### What you need to do:
For the entries that follow, tally the lines holding the string "rates". Give the total and nothing else.

[Source texts of formatted documents]
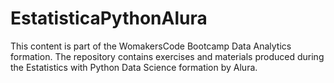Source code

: # EstatisticaPythonAlura
This content is part of the WomakersCode Bootcamp Data Analytics formation. The repository contains exercises and materials produced during the Estatistics with Python Data Science formation by Alura.
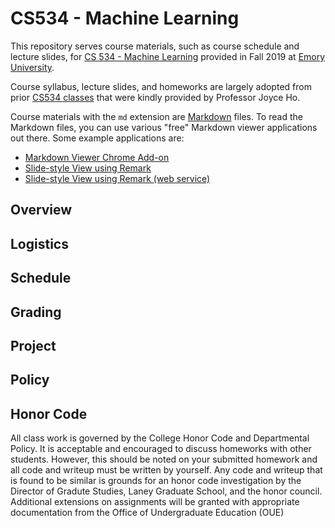 # CS534 - Machine Learning

This repository serves course materials, such as course schedule and lecture slides, for [CS 534 - Machine Learning](https://www.cs.emory.edu/courses/atlas/graduate/) provided in Fall 2019 at [Emory University](http://www.emory.edu/home/index.html).

Course syllabus, lecture slides, and homeworks are largely adopted from prior [CS534 classes](https://joyceho.github.io/course/cs534_f18/) that were kindly provided by Professor Joyce Ho. 

Course materials with the `md` extension are [Markdown](https://en.wikipedia.org/wiki/Markdown) files.
To read the Markdown files, you can use various "free" Markdown viewer applications out there.
Some example applications are:
- [Markdown Viewer Chrome Add-on](https://chrome.google.com/webstore/detail/markdown-viewer/ckkdlimhmcjmikdlpkmbgfkaikojcbjk?hl=en)
- [Slide-style View using Remark](https://github.com/gnab/remark)
- [Slide-style View using Remark (web service)](https://remarkjs.com/remarkise)

## Overview

## Logistics

## Schedule

## Grading

## Project

## Policy

## Honor Code

All class work is governed by the College Honor Code and Departmental Policy. It is acceptable and encouraged to discuss homeworks with other students. However, this should be noted on your submitted homework and all code and writeup must be written by yourself. Any code and writeup that is found to be similar is grounds for an honor code investigation by the Director of Gradute Studies, Laney Graduate School, and the honor council. Additional extensions on assignments will be granted with appropriate documentation from the Office of Undergraduate Education (OUE)




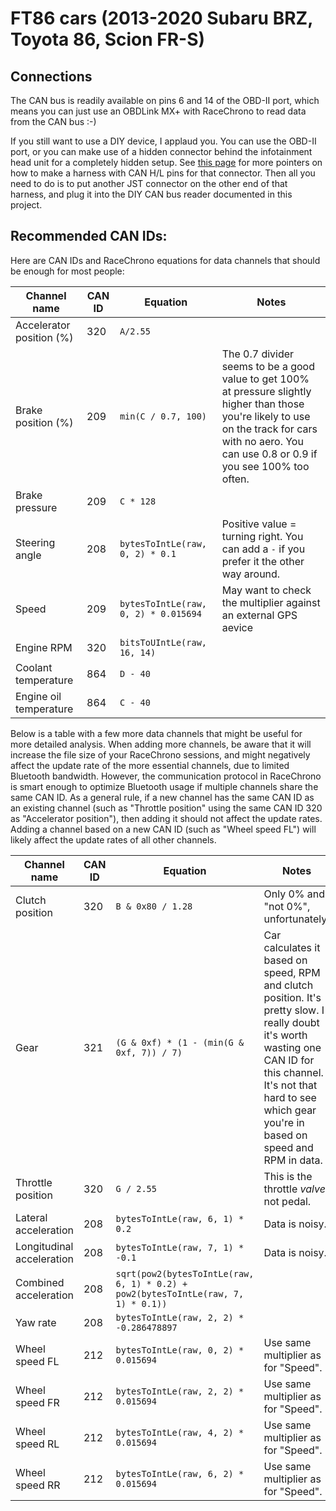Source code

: # FT86 cars (2013-2020 Subaru BRZ, Toyota 86, Scion FR-S)

## Connections

The CAN bus is readily available on pins 6 and 14 of the OBD-II port, which
means you can just use an OBDLink MX+ with RaceChrono to read data from the CAN
bus :-)

If you still want to use a DIY device, I applaud you. You can use the OBD-II
port, or you can make use of a hidden connector behind the infotainment head
unit for a completely hidden setup. See
[this page](https://github.com/timurrrr/ft86/blob/main/can_bus/gen1.md)
for more pointers on how to make a harness with CAN H/L pins for that connector.
Then all you need to do is to put another JST connector on the other end of that
harness, and plug it into the DIY CAN bus reader documented in this project.

## Recommended CAN IDs:

Here are CAN IDs and RaceChrono equations for data channels that should be enough
for most people:

Channel name | CAN ID | Equation | Notes
------------ | --- | -------- | -----
Accelerator position (%) | 320 | `A/2.55` |
Brake position (%) | 209 | `min(C / 0.7, 100)` | The 0.7 divider seems to be a good value to get 100% at pressure slightly higher than those you're likely to use on the track for cars with no aero. You can use 0.8 or 0.9 if you see 100% too often.
Brake pressure | 209 | `C * 128` |
Steering angle | 208 | `bytesToIntLe(raw, 0, 2) * 0.1` | Positive value = turning right. You can add a `-` if you prefer it the other way around.
Speed | 209 | `bytesToIntLe(raw, 0, 2) * 0.015694` | May want to check the multiplier against an external GPS aevice
Engine RPM | 320 | `bitsToUIntLe(raw, 16, 14)` |
Coolant temperature | 864 | `D - 40` |
Engine oil temperature | 864 | `C - 40` |

Below is a table with a few more data channels that might be useful for more
detailed analysis. When adding more channels, be aware that it will increase
the file size of your RaceChrono sessions, and might negatively affect the
update rate of the more essential channels, due to limited Bluetooth bandwidth.
However, the communication protocol in RaceChrono is smart enough to optimize
Bluetooth usage if multiple channels share the same CAN ID. As a general rule,
if a new channel has the same CAN ID as an existing channel (such as "Throttle
position" using the same CAN ID 320 as "Accelerator position"), then adding it
should not affect the update rates. Adding a channel based on a new CAN ID (such
as "Wheel speed FL") will likely affect the update rates of all other channels.

Channel name | CAN ID | Equation | Notes
------------ | --- | -------- | -----
Clutch position | 320 | `B & 0x80 / 1.28` | Only 0% and "not 0%", unfortunately.
Gear | 321 | `(G & 0xf) * (1 - (min(G & 0xf, 7)) / 7)` | Car calculates it based on speed, RPM and clutch position. It's pretty slow. I really doubt it's worth wasting one CAN ID for this channel. It's not that hard to see which gear you're in based on speed and RPM in data.
Throttle position | 320 | `G / 2.55` | This is the throttle *valve*, not pedal.
Lateral acceleration | 208 | `bytesToIntLe(raw, 6, 1) * 0.2` | Data is noisy.
Longitudinal acceleration | 208 | `bytesToIntLe(raw, 7, 1) * -0.1` | Data is noisy.
Combined acceleration | 208 | `sqrt(pow2(bytesToIntLe(raw, 6, 1) * 0.2) + pow2(bytesToIntLe(raw, 7, 1) * 0.1))` |
Yaw rate | 208 | `bytesToIntLe(raw, 2, 2) * -0.286478897` |
Wheel speed FL | 212 | `bytesToIntLe(raw, 0, 2) * 0.015694` | Use same multiplier as for "Speed".
Wheel speed FR | 212 | `bytesToIntLe(raw, 2, 2) * 0.015694` | Use same multiplier as for "Speed".
Wheel speed RL | 212 | `bytesToIntLe(raw, 4, 2) * 0.015694` | Use same multiplier as for "Speed".
Wheel speed RR | 212 | `bytesToIntLe(raw, 6, 2) * 0.015694` | Use same multiplier as for "Speed".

### Written response:
2